▶ _Input data_
= Beginning of Section =

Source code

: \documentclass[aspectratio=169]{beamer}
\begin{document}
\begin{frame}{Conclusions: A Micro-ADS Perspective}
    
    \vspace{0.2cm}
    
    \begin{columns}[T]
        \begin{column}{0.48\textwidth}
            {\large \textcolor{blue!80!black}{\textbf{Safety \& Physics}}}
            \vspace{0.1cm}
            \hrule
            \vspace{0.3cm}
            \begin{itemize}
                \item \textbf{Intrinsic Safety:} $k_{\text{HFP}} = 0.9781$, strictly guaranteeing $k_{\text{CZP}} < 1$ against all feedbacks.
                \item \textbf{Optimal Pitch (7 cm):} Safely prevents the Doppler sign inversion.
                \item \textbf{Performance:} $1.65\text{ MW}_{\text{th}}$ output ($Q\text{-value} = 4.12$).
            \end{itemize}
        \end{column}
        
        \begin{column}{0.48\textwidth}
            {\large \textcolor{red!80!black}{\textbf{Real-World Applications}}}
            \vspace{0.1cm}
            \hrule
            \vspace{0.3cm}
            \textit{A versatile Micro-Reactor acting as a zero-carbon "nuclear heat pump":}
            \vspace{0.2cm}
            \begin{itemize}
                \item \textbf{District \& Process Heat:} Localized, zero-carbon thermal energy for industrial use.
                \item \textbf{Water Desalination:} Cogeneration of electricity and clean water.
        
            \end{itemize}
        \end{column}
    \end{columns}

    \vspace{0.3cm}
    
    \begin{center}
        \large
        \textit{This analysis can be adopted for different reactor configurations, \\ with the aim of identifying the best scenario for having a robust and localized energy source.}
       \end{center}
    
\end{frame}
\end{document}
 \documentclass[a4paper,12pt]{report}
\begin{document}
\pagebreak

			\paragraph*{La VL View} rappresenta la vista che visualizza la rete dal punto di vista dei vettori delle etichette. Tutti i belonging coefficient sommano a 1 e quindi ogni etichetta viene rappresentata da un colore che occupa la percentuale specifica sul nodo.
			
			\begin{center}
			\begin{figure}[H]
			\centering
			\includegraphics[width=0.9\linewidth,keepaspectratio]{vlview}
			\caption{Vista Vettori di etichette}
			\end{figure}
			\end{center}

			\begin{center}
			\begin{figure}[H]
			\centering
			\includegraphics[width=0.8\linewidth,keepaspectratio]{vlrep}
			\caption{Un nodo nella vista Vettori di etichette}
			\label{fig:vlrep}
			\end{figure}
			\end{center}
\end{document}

= End of Section =

▶ _About this task_
Indicate how many lines of the material include the word "large"; the number alone is required.

▶ _Your response_
3